“No seas una jaula del Espíritu Santo” por Miguel Horacio Mercado

marzo 1, 2026

 

                    UNA INVITACIÓN CUARESMAL A VIVIR POR FE, NO POR SENTIMIENTO

La Cuaresma nos invita a un ejercicio radical: morir a nosotros mismos para resucitar con Cristo. Pero, ¿a qué parte de nosotros estamos llamados a morir?Quiero proponerte algo: este tiempo santo es una invitación a morir a la tiranía de nuestros sentimientos para vivir por la libertad de la fe.

Piensa en los sirvientes de la boda de Caná. Ellos no «sintieron» el agua convertirse en vino mientras llenaban las tinajas. No hubo cosquilleo místico ni confirmación emocional. Simplemente obedecieron la palabra de Jesús y llenaron cada tinaja hasta el tope.

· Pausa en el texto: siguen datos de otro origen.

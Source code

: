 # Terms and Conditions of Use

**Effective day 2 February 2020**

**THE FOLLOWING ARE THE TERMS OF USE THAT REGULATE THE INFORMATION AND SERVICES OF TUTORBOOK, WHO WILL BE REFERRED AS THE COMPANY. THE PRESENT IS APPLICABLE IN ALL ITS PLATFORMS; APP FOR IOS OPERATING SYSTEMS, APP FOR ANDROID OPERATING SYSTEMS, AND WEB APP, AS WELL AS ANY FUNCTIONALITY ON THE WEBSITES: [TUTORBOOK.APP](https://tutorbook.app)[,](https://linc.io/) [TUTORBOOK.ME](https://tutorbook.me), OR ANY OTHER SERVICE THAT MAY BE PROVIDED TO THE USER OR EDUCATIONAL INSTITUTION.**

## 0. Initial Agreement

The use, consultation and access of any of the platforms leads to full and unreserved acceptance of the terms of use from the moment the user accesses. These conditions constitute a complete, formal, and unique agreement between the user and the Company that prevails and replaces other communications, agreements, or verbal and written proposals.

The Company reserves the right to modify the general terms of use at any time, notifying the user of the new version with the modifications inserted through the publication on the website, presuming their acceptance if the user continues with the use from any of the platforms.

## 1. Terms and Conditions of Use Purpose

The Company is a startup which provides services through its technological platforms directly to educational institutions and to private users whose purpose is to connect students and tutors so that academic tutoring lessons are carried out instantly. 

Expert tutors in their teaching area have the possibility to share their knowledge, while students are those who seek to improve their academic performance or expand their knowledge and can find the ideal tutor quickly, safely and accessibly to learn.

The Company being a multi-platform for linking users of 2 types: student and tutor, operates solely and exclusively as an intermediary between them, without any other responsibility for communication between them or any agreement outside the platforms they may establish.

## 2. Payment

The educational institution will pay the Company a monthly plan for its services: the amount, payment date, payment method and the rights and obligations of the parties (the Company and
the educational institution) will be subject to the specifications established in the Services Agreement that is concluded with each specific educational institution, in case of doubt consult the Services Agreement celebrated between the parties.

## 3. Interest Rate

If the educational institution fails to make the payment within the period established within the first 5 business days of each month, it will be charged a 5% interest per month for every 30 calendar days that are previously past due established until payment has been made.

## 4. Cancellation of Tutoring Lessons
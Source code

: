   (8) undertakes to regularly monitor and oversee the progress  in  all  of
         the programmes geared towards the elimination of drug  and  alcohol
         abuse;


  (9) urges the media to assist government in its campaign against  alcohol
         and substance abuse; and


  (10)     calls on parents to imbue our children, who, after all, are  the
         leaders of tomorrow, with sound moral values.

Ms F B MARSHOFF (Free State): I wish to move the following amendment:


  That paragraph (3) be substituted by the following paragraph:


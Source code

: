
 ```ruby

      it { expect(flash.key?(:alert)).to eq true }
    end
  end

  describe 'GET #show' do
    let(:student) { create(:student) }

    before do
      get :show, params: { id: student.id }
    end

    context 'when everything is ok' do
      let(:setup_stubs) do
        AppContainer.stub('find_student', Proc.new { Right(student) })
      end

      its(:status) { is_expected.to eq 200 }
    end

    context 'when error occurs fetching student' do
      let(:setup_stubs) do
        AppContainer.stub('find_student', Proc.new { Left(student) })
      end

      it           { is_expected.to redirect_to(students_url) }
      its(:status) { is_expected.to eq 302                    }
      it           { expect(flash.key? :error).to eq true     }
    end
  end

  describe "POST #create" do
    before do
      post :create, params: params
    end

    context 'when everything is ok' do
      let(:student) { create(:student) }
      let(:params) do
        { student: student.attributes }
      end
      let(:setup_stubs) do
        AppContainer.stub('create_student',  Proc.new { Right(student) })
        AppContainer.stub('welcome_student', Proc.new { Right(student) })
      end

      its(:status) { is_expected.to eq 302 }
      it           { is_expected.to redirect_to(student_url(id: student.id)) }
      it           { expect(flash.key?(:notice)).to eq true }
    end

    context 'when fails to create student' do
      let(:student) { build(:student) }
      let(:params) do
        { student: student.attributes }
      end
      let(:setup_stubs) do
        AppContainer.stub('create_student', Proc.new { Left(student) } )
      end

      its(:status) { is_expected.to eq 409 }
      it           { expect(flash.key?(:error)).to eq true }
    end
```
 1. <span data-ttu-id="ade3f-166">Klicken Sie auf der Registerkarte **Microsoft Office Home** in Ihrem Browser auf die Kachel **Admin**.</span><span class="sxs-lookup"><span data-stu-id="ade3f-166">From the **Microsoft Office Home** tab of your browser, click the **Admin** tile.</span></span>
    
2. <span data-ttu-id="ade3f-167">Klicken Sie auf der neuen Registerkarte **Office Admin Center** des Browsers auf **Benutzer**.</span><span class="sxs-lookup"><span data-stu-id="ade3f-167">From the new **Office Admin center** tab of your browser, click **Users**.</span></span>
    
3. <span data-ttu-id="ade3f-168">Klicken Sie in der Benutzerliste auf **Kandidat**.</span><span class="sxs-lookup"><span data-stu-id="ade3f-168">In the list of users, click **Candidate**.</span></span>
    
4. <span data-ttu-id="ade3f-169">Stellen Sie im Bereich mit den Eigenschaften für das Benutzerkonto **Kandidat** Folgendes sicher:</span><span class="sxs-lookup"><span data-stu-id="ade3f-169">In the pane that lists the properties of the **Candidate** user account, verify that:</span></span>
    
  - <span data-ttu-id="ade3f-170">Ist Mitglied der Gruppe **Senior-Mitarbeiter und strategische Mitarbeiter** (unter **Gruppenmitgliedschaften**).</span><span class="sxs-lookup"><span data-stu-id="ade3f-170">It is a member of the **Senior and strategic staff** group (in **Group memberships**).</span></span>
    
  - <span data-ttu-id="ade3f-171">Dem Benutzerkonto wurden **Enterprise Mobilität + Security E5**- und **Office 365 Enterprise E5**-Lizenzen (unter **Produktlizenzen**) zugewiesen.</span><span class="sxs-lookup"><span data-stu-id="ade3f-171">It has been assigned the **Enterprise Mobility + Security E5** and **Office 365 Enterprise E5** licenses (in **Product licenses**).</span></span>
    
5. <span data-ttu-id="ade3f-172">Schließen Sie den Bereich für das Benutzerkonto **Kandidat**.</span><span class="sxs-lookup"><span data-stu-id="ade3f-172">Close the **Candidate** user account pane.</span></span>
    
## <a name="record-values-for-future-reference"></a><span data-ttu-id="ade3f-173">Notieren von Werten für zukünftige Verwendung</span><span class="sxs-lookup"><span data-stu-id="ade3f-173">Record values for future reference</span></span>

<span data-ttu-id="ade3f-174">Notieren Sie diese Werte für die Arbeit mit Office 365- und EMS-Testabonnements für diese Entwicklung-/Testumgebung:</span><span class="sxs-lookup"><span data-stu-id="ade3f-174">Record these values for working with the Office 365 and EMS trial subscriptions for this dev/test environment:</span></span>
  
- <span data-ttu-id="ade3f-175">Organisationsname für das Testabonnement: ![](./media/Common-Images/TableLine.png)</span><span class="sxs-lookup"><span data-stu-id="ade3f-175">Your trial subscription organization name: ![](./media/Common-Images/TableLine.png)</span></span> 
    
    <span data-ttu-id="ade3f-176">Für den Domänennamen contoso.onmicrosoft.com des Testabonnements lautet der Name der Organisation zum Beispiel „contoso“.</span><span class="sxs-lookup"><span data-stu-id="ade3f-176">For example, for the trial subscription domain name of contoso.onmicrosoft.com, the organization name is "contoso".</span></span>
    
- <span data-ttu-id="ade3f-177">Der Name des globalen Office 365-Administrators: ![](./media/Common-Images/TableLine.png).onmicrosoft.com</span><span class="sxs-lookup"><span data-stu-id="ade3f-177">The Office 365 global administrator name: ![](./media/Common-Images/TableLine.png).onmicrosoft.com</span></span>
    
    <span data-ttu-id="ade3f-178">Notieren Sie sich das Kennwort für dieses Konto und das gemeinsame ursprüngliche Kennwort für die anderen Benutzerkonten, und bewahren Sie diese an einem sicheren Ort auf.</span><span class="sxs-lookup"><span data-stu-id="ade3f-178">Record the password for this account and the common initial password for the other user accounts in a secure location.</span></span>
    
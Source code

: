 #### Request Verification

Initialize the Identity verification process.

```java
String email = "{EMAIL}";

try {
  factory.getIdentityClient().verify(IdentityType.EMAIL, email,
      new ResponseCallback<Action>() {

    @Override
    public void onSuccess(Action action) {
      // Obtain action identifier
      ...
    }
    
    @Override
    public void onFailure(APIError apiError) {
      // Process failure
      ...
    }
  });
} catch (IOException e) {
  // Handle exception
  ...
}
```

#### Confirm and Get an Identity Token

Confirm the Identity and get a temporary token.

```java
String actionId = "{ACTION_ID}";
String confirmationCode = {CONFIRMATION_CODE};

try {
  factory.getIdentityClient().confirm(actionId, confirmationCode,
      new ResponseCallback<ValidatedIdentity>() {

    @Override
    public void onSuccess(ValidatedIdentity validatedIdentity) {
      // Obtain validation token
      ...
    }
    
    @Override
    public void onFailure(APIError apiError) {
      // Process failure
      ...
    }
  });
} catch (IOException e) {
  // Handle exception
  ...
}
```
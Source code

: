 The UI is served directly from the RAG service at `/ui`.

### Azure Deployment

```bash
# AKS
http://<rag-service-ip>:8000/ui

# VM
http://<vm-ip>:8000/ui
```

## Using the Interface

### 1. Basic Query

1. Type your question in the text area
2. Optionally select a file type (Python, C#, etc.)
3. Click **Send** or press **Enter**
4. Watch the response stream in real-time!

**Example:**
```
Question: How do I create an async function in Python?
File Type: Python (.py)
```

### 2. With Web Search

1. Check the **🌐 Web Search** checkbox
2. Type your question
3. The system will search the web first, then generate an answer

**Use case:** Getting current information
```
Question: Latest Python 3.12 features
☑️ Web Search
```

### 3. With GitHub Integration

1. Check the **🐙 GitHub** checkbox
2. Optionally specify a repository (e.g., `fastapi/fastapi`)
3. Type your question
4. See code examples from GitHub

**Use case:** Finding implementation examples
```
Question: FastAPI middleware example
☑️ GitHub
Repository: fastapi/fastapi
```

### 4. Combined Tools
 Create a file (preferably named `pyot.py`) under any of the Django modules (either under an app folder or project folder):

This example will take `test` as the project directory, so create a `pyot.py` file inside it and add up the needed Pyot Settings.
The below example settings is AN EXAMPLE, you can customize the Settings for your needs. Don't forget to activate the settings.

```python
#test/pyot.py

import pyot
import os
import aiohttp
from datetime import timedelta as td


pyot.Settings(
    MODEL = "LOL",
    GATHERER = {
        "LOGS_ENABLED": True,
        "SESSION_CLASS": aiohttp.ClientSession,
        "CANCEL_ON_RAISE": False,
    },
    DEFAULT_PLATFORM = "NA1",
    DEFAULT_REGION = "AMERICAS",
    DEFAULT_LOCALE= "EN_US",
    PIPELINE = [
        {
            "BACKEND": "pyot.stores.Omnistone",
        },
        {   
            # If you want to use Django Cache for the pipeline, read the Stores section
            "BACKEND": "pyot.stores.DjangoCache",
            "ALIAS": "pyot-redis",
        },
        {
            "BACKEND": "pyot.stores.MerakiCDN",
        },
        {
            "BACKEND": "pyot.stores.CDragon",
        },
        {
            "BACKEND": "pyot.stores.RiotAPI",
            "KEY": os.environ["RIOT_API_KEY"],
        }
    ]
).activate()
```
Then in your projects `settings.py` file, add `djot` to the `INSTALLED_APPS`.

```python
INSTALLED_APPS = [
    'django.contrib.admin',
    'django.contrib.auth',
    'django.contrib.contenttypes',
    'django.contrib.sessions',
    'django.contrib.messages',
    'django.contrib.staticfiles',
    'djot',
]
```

O piensa en Pedro caminando sobre el agua. No se hundió cuando dejó de sentir seguridad; se hundió cuando dejó de creer. Se cayó precisamente cuando se enfocó en lo que sentía —el viento, las olas, el miedo— y se desenfocó de lo que creía.

Creyente o «sintiente»

Aquí está la pregunta incómoda: ¿Eres un creyente o un «sintiente»? Si hago lo que siento y no hago lo que creo, entonces no soy un creyente sino un sintiente. Los animales viven completamente guiados por lo que sienten, y precisamente por eso a veces hay que enjaularlos.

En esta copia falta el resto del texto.